O’Connell Street in Dublin marks two significant anniversaries in 2024. It’s 100 years since the thoroughfare previously known as Sackville Street received a grand reboot and was named anew after Ireland’s great liberator and the leader of the 19th-century campaign for Catholic Emancipation, Daniel O’Connell. But it’s also six months since it became a flashpoint for the Dublin riots – a frenzy of looting and mindless destruction that shattered the cuddly myth that Ireland is immune to the troglodyte forces of right-wing nationalism.
Not surprisingly, episode one of Nationwide’s three-part valentine to O’Connell Street (RTÉ One, Monday, 7pm) focuses on one of these dates and largely ignores the other.

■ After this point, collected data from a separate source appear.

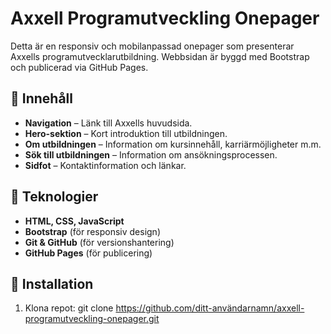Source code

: # Axxell Programutveckling Onepager

Detta är en responsiv och mobilanpassad onepager som presenterar Axxells programutvecklarutbildning. Webbsidan är byggd med Bootstrap och publicerad via GitHub Pages.

## 📌 Innehåll
- **Navigation** – Länk till Axxells huvudsida.
- **Hero-sektion** – Kort introduktion till utbildningen.
- **Om utbildningen** – Information om kursinnehåll, karriärmöjligheter m.m.
- **Sök till utbildningen** – Information om ansökningsprocessen.
- **Sidfot** – Kontaktinformation och länkar.

## 🚀 Teknologier
- **HTML, CSS, JavaScript**
- **Bootstrap** (för responsiv design)
- **Git & GitHub** (för versionshantering)
- **GitHub Pages** (för publicering)

## 🔧 Installation
1. Klona repot:
   git clone https://github.com/ditt-användarnamn/axxell-programutveckling-onepager.git
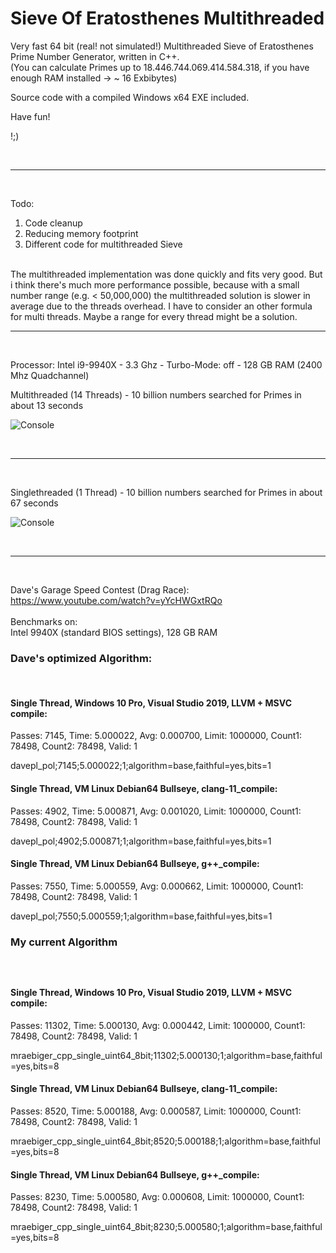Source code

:# Sieve Of Eratosthenes Multithreaded
Very fast 64 bit (real! not simulated!) Multithreaded Sieve of Eratosthenes Prime Number Generator, written in C++. <br>
(You can calculate Primes up to 18.446.744.069.414.584.318, if you have enough RAM installed -> ~ 16 Exbibytes)

Source code with a compiled Windows x64 EXE included.

Have fun!

!;)

<br>
<hr>
<br>

Todo:
1. Code cleanup
2. Reducing memory footprint
3. Different code for multithreaded Sieve
<br>
The multithreaded implementation was done quickly and fits very good.
But i think there's much more performance possible, because with a small number range (e.g. < 50,000,000) the multithreaded solution is slower in average due to the threads overhead. I have to consider an other formula for multi threads. Maybe a range for every thread might be a solution.
<br>
<hr>
<br>

Processor: Intel i9-9940X - 3.3 Ghz - Turbo-Mode: off - 128 GB RAM (2400 Mhz Quadchannel)

Multithreaded (14 Threads) - 10 billion numbers searched for Primes in about 13 seconds

![Console](https://github.com/bformless/Prime-Number-Generator-Win64/blob/main/Picture_2021-11-16.jpg)

<br>
<hr>
<br>

Singlethreaded (1 Thread) - 10 billion numbers searched for Primes in about 67 seconds

![Console](https://github.com/bformless/Prime-Number-Generator-Win64/blob/main/Picture_2021-11-16_ST.jpg)

<br>
<hr>
<br>

Dave's Garage Speed Contest (Drag Race):
<br>
https://www.youtube.com/watch?v=yYcHWGxtRQo
<br>
<br>
Benchmarks on:
<br>
Intel 9940X (standard BIOS settings), 128 GB RAM
<br>

<h3>Dave's optimized Algorithm:</h3>
<br>
<h4>Single Thread, Windows 10 Pro, Visual Studio 2019, LLVM + MSVC compile:</h4>
Passes: 7145, Time: 5.000022, Avg: 0.000700, Limit: 1000000, Count1: 78498, Count2: 78498, Valid: 1

davepl_pol;7145;5.000022;1;algorithm=base,faithful=yes,bits=1
<br>
<h4>Single Thread, VM Linux Debian64 Bullseye, clang-11_compile:</h4>
Passes: 4902, Time: 5.000871, Avg: 0.001020, Limit: 1000000, Count1: 78498, Count2: 78498, Valid: 1

davepl_pol;4902;5.000871;1;algorithm=base,faithful=yes,bits=1
<br>
<h4>Single Thread, VM Linux Debian64 Bullseye, g++_compile:</h4>
Passes: 7550, Time: 5.000559, Avg: 0.000662, Limit: 1000000, Count1: 78498, Count2: 78498, Valid: 1

davepl_pol;7550;5.000559;1;algorithm=base,faithful=yes,bits=1
<br>
<h3>My current Algorithm<h3>
<br>
<h4>Single Thread, Windows 10 Pro, Visual Studio 2019, LLVM + MSVC compile:</h4>
Passes: 11302, Time: 5.000130, Avg: 0.000442, Limit: 1000000, Count1: 78498, Count2: 78498, Valid: 1

mraebiger_cpp_single_uint64_8bit;11302;5.000130;1;algorithm=base,faithful=yes,bits=8
<br>
<h4>Single Thread, VM Linux Debian64 Bullseye, clang-11_compile:</h4>
Passes: 8520, Time: 5.000188, Avg: 0.000587, Limit: 1000000, Count1: 78498, Count2: 78498, Valid: 1

mraebiger_cpp_single_uint64_8bit;8520;5.000188;1;algorithm=base,faithful=yes,bits=8
<br>
<h4>Single Thread, VM Linux Debian64 Bullseye, g++_compile:</h4>
Passes: 8230, Time: 5.000580, Avg: 0.000608, Limit: 1000000, Count1: 78498, Count2: 78498, Valid: 1

mraebiger_cpp_single_uint64_8bit;8230;5.000580;1;algorithm=base,faithful=yes,bits=8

In that respect, it is thoroughly on-brand: Nationwide is a feel-good RTÉ institution that celebrates the wholesome minutiae of Irish life. It sticks to that tone here, even if there are moments when the grin feels forced.
O’Connell Street, let’s be honest, has long had a rough reputation. But wallowing in grittiness isn’t the Nationwide way, and the emphasis is on the positives. It starts with a fascinating tour of the street in the company of historian Nicola Pierce.
At the top of O’Connell Street, she explains that the 1911 statue of Charles Stewart Parnell by Augustus Saint-Gaudens was financed largely by Irish Americans – back home, Parnell was far too divisive a figure. [ Dublin portal reminds us that our capital has an uneasy edge of wildness .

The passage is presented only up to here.